Globalement, les formations unitaires de la « nouvelle gauche » progressent (Podemos en Espagne : +5?; Syriza en Grèce : +4?; L’Autre Europe avec Tsipras en Italie?: +3?; l’Alliance de gauche en Finlande : +1?; le PTB-GO en Belgique, qui n’obtient pas de siège mais fait une percée en Wallonie). Le Bloc de gauche portugais fait exception (–2), payant le prix de scissions sur sa gauche et sur sa droite, et de ses ambiguïtés à l’égard du PS, notamment à Lisbonne. Enfin, la gauche nationaliste réalise une percée en Irlande (Sinn Féin : +3) et la gauche féministe en Suède (+1).
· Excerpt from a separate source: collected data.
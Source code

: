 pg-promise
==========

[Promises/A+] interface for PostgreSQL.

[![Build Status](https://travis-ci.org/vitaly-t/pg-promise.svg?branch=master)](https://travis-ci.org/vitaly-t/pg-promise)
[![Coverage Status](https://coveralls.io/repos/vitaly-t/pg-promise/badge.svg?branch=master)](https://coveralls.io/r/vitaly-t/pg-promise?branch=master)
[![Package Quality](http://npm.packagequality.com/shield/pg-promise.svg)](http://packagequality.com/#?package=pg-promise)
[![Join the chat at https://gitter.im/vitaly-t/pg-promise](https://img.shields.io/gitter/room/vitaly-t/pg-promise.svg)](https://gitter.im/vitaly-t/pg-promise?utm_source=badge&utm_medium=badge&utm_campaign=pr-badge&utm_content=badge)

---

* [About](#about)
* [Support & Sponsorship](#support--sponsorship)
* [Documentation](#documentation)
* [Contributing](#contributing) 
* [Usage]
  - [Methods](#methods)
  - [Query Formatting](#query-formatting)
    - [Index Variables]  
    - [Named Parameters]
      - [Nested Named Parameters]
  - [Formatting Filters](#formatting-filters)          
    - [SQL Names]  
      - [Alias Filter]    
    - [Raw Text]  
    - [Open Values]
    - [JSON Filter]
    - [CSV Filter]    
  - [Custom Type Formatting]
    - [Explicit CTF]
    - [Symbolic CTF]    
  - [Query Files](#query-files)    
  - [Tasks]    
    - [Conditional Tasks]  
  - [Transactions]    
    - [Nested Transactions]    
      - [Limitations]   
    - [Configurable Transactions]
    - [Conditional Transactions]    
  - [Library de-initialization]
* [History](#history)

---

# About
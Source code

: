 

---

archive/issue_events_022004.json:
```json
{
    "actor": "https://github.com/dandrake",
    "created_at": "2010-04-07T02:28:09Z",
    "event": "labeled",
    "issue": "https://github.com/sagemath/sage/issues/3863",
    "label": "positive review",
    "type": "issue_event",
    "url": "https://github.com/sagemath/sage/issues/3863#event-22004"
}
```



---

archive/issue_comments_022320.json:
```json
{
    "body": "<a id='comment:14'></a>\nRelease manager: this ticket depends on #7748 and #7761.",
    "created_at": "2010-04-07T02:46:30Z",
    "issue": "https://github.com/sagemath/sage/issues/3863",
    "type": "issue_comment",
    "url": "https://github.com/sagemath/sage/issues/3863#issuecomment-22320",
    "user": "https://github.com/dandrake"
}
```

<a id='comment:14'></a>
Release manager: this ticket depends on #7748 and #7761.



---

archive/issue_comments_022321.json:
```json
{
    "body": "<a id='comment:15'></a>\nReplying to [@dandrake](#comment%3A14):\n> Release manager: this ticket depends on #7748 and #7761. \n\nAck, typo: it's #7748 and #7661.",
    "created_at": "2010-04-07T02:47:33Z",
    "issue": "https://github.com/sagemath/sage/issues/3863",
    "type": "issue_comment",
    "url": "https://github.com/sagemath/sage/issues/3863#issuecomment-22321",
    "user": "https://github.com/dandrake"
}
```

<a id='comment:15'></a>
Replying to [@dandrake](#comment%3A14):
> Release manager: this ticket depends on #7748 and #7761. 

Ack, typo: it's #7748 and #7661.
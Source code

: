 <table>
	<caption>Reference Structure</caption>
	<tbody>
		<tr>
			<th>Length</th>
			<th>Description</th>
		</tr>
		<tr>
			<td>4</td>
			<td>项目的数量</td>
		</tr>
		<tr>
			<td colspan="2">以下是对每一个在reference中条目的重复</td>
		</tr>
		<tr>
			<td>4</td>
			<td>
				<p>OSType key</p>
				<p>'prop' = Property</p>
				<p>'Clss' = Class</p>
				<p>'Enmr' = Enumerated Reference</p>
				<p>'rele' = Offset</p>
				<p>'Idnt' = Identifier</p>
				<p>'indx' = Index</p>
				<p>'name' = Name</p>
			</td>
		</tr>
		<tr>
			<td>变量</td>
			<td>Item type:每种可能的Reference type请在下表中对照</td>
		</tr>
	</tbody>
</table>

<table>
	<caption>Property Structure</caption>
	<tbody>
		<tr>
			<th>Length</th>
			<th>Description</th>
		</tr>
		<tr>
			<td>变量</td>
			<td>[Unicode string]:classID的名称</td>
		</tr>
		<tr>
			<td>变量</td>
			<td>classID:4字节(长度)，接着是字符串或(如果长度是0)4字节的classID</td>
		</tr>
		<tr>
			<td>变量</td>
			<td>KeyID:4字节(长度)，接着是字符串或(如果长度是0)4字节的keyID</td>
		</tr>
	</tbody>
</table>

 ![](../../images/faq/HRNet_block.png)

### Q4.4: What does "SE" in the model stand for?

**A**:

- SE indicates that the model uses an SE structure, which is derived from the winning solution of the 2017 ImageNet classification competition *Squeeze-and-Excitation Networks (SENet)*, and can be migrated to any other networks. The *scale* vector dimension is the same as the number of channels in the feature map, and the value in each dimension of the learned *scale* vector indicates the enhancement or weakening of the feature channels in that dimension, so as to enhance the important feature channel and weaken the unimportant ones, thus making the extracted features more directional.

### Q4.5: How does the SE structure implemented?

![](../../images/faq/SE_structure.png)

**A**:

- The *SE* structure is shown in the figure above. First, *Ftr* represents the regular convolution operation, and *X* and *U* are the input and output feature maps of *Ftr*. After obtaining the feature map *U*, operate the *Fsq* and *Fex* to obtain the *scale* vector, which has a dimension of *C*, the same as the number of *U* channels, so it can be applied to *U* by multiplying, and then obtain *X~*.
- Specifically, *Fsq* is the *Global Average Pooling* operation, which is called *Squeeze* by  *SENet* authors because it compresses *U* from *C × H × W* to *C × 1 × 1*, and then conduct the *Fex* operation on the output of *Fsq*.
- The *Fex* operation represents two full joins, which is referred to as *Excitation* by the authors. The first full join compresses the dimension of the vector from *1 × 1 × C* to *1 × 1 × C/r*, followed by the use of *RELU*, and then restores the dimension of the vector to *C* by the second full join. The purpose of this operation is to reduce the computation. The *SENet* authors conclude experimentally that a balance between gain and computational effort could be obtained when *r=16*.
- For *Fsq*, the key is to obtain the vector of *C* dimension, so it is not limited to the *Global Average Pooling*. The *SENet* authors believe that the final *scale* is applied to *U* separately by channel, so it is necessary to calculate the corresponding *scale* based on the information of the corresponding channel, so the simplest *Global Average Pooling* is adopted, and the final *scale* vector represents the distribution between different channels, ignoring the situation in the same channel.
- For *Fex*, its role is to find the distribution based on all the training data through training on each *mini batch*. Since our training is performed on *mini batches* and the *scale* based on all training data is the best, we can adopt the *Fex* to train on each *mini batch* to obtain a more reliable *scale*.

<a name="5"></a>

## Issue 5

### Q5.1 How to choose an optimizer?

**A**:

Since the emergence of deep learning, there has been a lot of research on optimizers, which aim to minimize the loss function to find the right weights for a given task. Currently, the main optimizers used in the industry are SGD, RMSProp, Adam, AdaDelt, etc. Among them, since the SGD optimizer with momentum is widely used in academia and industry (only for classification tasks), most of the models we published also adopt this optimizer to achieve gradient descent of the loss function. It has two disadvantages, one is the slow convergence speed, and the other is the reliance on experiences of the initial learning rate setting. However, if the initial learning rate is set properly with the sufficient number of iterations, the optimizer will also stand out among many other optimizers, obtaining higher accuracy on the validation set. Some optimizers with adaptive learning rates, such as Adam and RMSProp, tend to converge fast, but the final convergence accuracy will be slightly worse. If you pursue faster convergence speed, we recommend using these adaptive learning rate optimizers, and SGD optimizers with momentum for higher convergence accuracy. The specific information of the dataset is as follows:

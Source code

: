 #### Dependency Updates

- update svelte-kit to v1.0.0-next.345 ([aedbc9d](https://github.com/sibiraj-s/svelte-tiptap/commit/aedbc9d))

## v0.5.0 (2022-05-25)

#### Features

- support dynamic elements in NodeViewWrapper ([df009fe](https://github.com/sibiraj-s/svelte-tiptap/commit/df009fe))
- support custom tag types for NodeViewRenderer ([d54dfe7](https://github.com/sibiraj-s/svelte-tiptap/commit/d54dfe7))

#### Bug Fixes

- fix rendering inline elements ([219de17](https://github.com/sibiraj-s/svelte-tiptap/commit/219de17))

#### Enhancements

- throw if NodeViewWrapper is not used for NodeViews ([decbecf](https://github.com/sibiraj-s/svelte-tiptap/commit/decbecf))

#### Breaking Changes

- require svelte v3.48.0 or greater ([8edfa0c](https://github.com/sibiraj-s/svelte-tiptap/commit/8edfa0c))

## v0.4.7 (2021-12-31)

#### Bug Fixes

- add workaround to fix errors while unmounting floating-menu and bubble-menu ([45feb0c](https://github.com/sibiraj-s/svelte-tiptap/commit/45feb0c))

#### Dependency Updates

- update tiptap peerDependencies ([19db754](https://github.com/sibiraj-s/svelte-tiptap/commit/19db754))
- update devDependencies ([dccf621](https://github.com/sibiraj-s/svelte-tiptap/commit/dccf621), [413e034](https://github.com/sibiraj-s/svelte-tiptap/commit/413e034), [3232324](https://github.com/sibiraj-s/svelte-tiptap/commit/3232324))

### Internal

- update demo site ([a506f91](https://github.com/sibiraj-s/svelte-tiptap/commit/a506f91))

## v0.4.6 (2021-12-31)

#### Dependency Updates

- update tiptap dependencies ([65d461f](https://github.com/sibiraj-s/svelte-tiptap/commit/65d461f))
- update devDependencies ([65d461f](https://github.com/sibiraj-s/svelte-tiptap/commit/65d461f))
De leur côté, les forces dominées par les partis communistes classiques tendent généralement à stagner (Parti communiste en Grèce, Parti progressiste des travailleurs à Chypre) ou à reculer (Front de gauche en France : –1?; Die Linke en Allemagne : –1 : Parti communiste en République tchèque : –1?; Parti socialiste de Lettonie : –1). On relèvera deux Importantes exceptions : l’Etat espagnol (IU : +4) et le Portugal (PCP : +1), où ces forces semblent tirer parti des mobilisations sociales de cette dernière période. 

 

Percée de la droite national-populiste et de l’extrême droite

La mauvaise nouvelle de ces élections, c’est la forte poussée de la droite national-populiste avec un courant clairement nazi-fasciste, qu’il agisse en son sein ou se présente de façon indépendante. Ces formations dessinent actuellement trois ensembles aux contours imprécis qui totalisent près de 90 sièges. 

Tout d’abord une nébuleuse national-­populiste fourre-tout, abritée jusqu’ici par le groupe Europe libertés et démocratie à Bruxelles, dominée par le Parti indépendant du Royaume-Uni (UKIP) et le Parti du peuple danois, que vient de rejoindre le Mouvement 5 Etoiles (M5S) italien. Avec le Parti politique réformé de Hollande, les Vrais finlandais, les Citoyens libres de la République tchèque et Ordre et justice de Lituanie, elle totalise 33 sièges. Mais il pourrait lui manquer un pays pour conserver son groupe parlementaire si Ordre et liberté de Lituanie rejoignait l’extrême droite.

A droite de ces formations, une extrême droite s’organise actuellement autour du Front national français, avec le Parti de la liberté autrichien, le Parti pour la liberté néerlandais (PVV), le Vlaams Belang flamand, la Ligue du Nord italienne, que pourraient rejoindre la Nouvelle droite polonaise, les Démocrates suédois et Ordre et justice de Lituanie, soit un potentiel de 38 à 46 sièges.

A la droite de ces partis, un noyau dur nazi-fasciste de 7 sièges se dessine, dont les autres formations veulent se distancier, et qui ne pourra pas former un groupe à lui tout seul, avec Aube dorée en Grèce, Jobbik en Hongrie et le Parti National-­démocrate (NPD) allemand.

On le voit, avec plus des trois quarts des sièges au parlement de Bruxelles, les formations traditionnelles qui dirigent aujourd’hui la politique néolibérale de l’UE n’ont pas de gros soucis à se faire dans l’immédiat. Mieux, au sein du noyau historique de l’UE, en particulier en Allemagne, en Italie et au Benelux, ces forces ont clairement amélioré leurs positions. Si la France manque actuellement à l’appel, la débâcle de la droite pourrait y conduire à sa recomposition et à son repositionnement au centre-droite, une perspective défendue clairement par Alain Juppé à la tête de l’UMP. Pour autant, à ce stade, sur le plan institutionnel, la vague national-populiste et d’extrême droite ne doit pas être surestimée, même si elle constitue évidemment un danger non négligeable pour les couches populaires, l’immigration et la gauche combative.